"Le brocart" de Miyamoto TERU le 17 avril 2003


"L'homme qui est supposé être votre mari a déclenché une affaire de double suicide dans la chambre d'un hotel d'Arashiyama. La femme qui était avec lui est morte, mais il est possible que lui s'en tire". Première lettre d'Aki

"Mais de Yukako, dont les cheveux luisant de reflets noirs d'avoir été mouillés par l'eau de mer tombaient jusqu'aux épaules et qui tendait ses joues à la chaleur du réchaud, se dégageait quelque chose comme un charme accompagné d'une certaine ombre." Première lettre d'Arima

Provoquée par une rencontre "inopinée", cette correspondance s'établit entre les deux ex-époux, dix ans après le drame.

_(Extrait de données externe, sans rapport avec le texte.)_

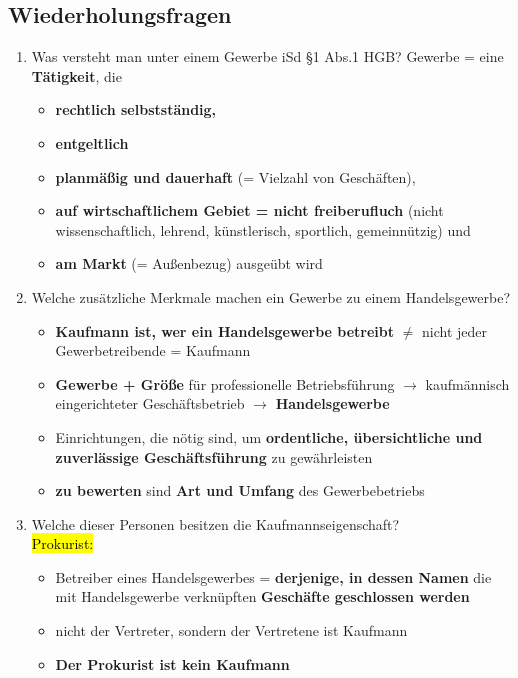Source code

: \documentclass[a4paper, 10pt]{article}
\begin{document}
\subsection{Wiederholungsfragen}
\begin{enumerate}
    \item Was versteht man unter einem Gewerbe iSd §1 Abs.1 HGB?
        Gewerbe = eine \textbf{Tätigkeit}, die 
        \begin{itemize}
            \item \textbf{rechtlich selbstständig,}
            \item \textbf{entgeltlich}
            \item \textbf{planmäßig und dauerhaft} (= Vielzahl von Geschäften),
            \item \textbf{auf wirtschaftlichem Gebiet = nicht freiberufluch} (nicht wissenschaftlich, lehrend, künstlerisch, sportlich, gemeinnützig) und 
            \item \textbf{am Markt} (= Außenbezug) ausgeübt wird
        \end{itemize}

        \item Welche zusätzliche Merkmale machen ein Gewerbe zu einem Handelsgewerbe?
        \begin{itemize}
            \item \textbf{Kaufmann ist, wer ein Handelsgewerbe betreibt} $\neq$ nicht jeder Gewerbetreibende = Kaufmann 
            \item \textbf{Gewerbe + Größe} für professionelle Betriebsführung $\longrightarrow$ kaufmännisch eingerichteter Geschäftsbetrieb $\longrightarrow$ \textbf{Handelsgewerbe}
            \item Einrichtungen, die nötig sind, um \textbf{ordentliche, übersichtliche und zuverlässige Geschäftsführung} zu gewährleisten
            \item \textbf{zu bewerten} sind \textbf{Art und Umfang} des Gewerbebetriebs
        \end{itemize}

        \item Welche dieser Personen besitzen die Kaufmannseigenschaft?\\[2.5mm]
        \hl{Prokurist:}
        \begin{itemize}
            \item Betreiber eines Handelsgewerbes = \textbf{derjenige, in dessen Namen} die mit Handelsgewerbe verknüpften \textbf{Geschäfte geschlossen werden}
            \item nicht der Vertreter, sondern der Vertretene ist Kaufmann
            \item \textbf{Der Prokurist ist kein Kaufmann}
        \end{itemize}


\end{enumerate}
\end{document}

Celui qui tisse un brocart connaît à l'avance les dessins que des fils de soie , d'or ou d'argent feront apparaître dans la trame du tissu.

Dans le déploiement du "Brocart" (le roman) une idée, une impression retient particulièrement le lecteur; elle sera reprise, complétée par celui-là même qui l'a émise et c'est elle justement qui frappera son correspondant, provoquant l'émergence de circonstances, de sentiments jusqu'alors enfouis.

Ainsi l'intuition d'Aki devenue vision: "Entre Seo Yukako et vous passait un amour violent et secret , profond à en être triste, et sans aucun rapport avec moi" , conduit à raconter l'origine de cet amour, dont la scène emblématique (portrait supra) resurgit juste avant le drame et hante Arima tout au long du récit.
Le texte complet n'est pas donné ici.